‘N-Word Passes’ Prompt Plea From Principal At Winston Churchill High School In Maryland

Students at a Maryland high school were caught handing each other “N-Word Passes,” and while the students involved say that it was, at the most, a joke that got taken out of context, the principal sees things quite differently, WJLA-TV (Washington) reports. Four of the teens involved have since been suspended, and the mother of one of the teens has obliquely suggested that there may be a lawsuit forthcoming.

Last Friday, thanks to a tip from an African American student who told school officials, teachers at Winston Churchill High School caught the teens in the school lunchroom, handing out yellow slips of paper. Those slips appeared to have come from an online meme in which a screenshot of the “Golden Ticket” from the movie Willie Wonka and the Chocolate Factory had the word “Ticket” replaced, rather crudely using editing software, with the words “N-WORD PASS.” The suggested message of the slip was that the user would be able to have a “free pass” to use the racial slur.

Sophomore Gavin Norman was one of the teenagers who were allegedly involved in the incident, although he insists he “never touched” the passes. He insists that it was all just a joke.

“It’s a joke that maybe went a tiny bit too far at the most.
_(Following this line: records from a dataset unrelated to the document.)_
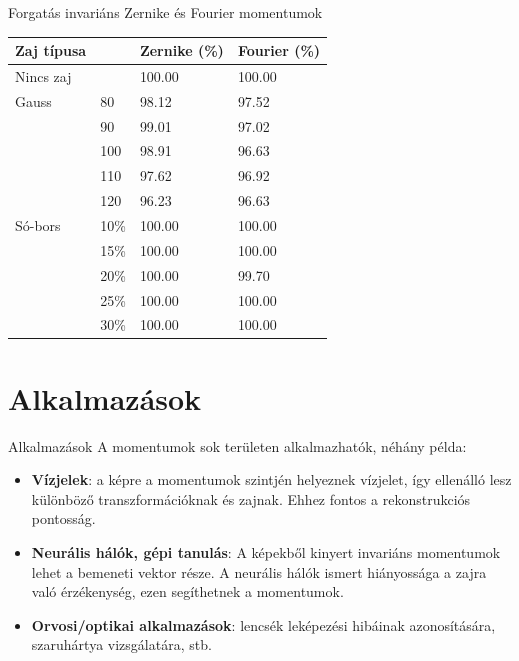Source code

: \documentclass{beamer}
\begin{document}
\begin{frame}{Forgatás invariáns Zernike és Fourier momentumok}
    \vskip 1cm
    \begin{table}[tbp]
        \centering
        \begin{tabular}{|p{2cm}|p{1.5cm}|p{2.2cm}<{\raggedright}|p{2cm}|} \hline
            \textbf{Zaj típusa} & & \textbf{Zernike} (\%) & \textbf{Fourier} (\%) \\ \hline\hline
            Nincs zaj & & 100.00 & 100.00 \\ \hline\hline
            Gauss & 80 & 98.12 & 97.52 \\ \cline{2-4}
            & 90 & 99.01 & 97.02 \\ \cline{2-4}
            & 100 & 98.91 & 96.63 \\ \cline{2-4}
            & 110 & 97.62 & 96.92 \\ \cline{2-4}
            & 120 & 96.23 & 96.63 \\ \hline\hline
            Só-bors & 10\% & 100.00 & 100.00 \\ \cline{2-4}
            & 15\% & 100.00 & 100.00 \\ \cline{2-4}
            & 20\% & 100.00 & 99.70 \\ \cline{2-4}
            & 25\% & 100.00 & 100.00 \\ \cline{2-4}
            & 30\% & 100.00 & 100.00 \\ \cline{1-4}
        \end{tabular}
    \end{table}
\end{frame}

\section{Alkalmazások}
\begin{frame}{Alkalmazások}
    A momentumok sok területen alkalmazhatók, néhány példa:
    \begin{itemize}
    \item \textbf{Vízjelek}: a képre a momentumok szintjén helyeznek vízjelet, így ellenálló lesz különböző transzformációknak és zajnak. Ehhez fontos a rekonstrukciós pontosság.~\cite{watermarking_auth}
    \item \textbf{Neurális hálók, gépi tanulás}: A képekből kinyert invariáns momentumok lehet a bemeneti vektor része. A neurális hálók ismert hiányossága a zajra való érzékenység, ezen segíthetnek a momentumok.~\cite{nn_noise_robust}
    \item \textbf{Orvosi/optikai alkalmazások}: lencsék leképezési hibáinak azonosítására, szaruhártya vizsgálatára, stb.~\cite{wavefront}
    \end{itemize}
\end{frame}
\end{document}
One person saw it and got offended.”

The student who “got offended” is an African American girl, according to Norman, whom he describes as a “snitch.”
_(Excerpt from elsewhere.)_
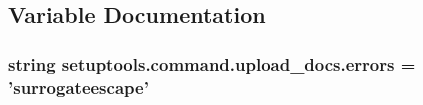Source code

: \subsection{Variable Documentation}
\hypertarget{namespacesetuptools_1_1command_1_1upload__docs_a14cf254a0f90c25273da9635eadbc006}{}
\subsubsection[{errors}]{\setlength{\rightskip}{0pt plus 5cm}string setuptools.\+command.\+upload\+\_\+docs.\+errors = 'surrogateescape'}\label{namespacesetuptools_1_1command_1_1upload__docs_a14cf254a0f90c25273da9635eadbc006}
Despite Norman’s claim that it was all a joke, Principal Brandice Heckert, in an email to parents, explained that the situation was not funny at all and that she “acted swiftly” to contain the problem.

“I am deeply disappointed and appalled that any student in our school would chose to engage in such a racist, hateful act.”
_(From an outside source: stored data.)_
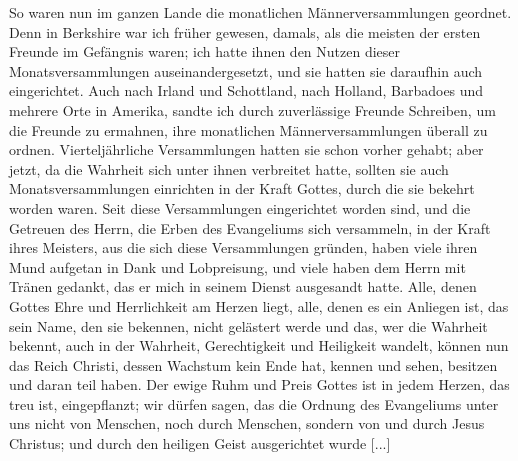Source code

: So waren nun im ganzen Lande die monatlichen Männerversammlungen 
geordnet. Denn in Berkshire war ich früher
gewesen, damals, als die meisten der ersten Freunde im
Gefängnis waren; ich hatte ihnen den Nutzen dieser 
Monatsversammlungen auseinandergesetzt, und sie hatten sie daraufhin auch
eingerichtet. Auch nach Irland und 
Schottland, nach Holland,
Barbadoes und mehrere Orte in Amerika, sandte ich 
durch zuverlässige Freunde Schreiben, um die Freunde zu ermahnen, ihre
monatlichen Männerversammlungen überall zu ordnen. Vierteljährliche 
Versammlungen hatten sie schon vorher gehabt; aber
jetzt, da die Wahrheit sich unter ihnen verbreitet hatte, sollten sie
auch Monatsversammlungen einrichten in der Kraft Gottes, durch
die sie bekehrt worden waren. Seit diese Versammlungen eingerichtet 
worden sind, und die Getreuen des Herrn, die Erben des
Evangeliums sich versammeln, in der Kraft ihres Meisters, aus
die sich diese Versammlungen gründen, haben viele ihren Mund
aufgetan in Dank und Lobpreisung, und viele haben dem Herrn
mit Tränen gedankt, das er mich in seinem Dienst ausgesandt
hatte. Alle, denen Gottes Ehre und Herrlichkeit am Herzen liegt,
alle, denen es ein Anliegen ist, das sein Name, den sie bekennen,
nicht gelästert werde und das, wer die Wahrheit bekennt, auch
in der Wahrheit, Gerechtigkeit und Heiligkeit wandelt, können nun
das Reich Christi, dessen Wachstum kein Ende hat, 
kennen und sehen, besitzen und daran teil haben. Der ewige Ruhm und Preis
Gottes ist in jedem Herzen, das treu ist, eingepflanzt; wir
dürfen sagen, das die Ordnung des Evangeliums unter uns
nicht von Menschen, noch durch Menschen, sondern von und
durch Jesus Christus; und durch den heiligen Geist ausgerichtet
wurde [...]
School district officials are not saying if, or how, the teens allegedly involved in the incident were disciplined, citing privacy laws. However, Norman is freely spilling the beans; he says that he and four of his friends have been suspended from school for varying lengths of time, ranging between one to six days.

Norman thinks that’s too much, and believes that no one deserved more than a one-day suspension, at most.

The mothers of at least two of the suspended students seem to think so as well. Neither is revealing their name or their child’s name, or how their child was involved, but both privately told WJLA reporters that the punishment was too harsh. One even obliquely suggested that their might be a lawsuit, calling the school’s treatment of her son “libelous.”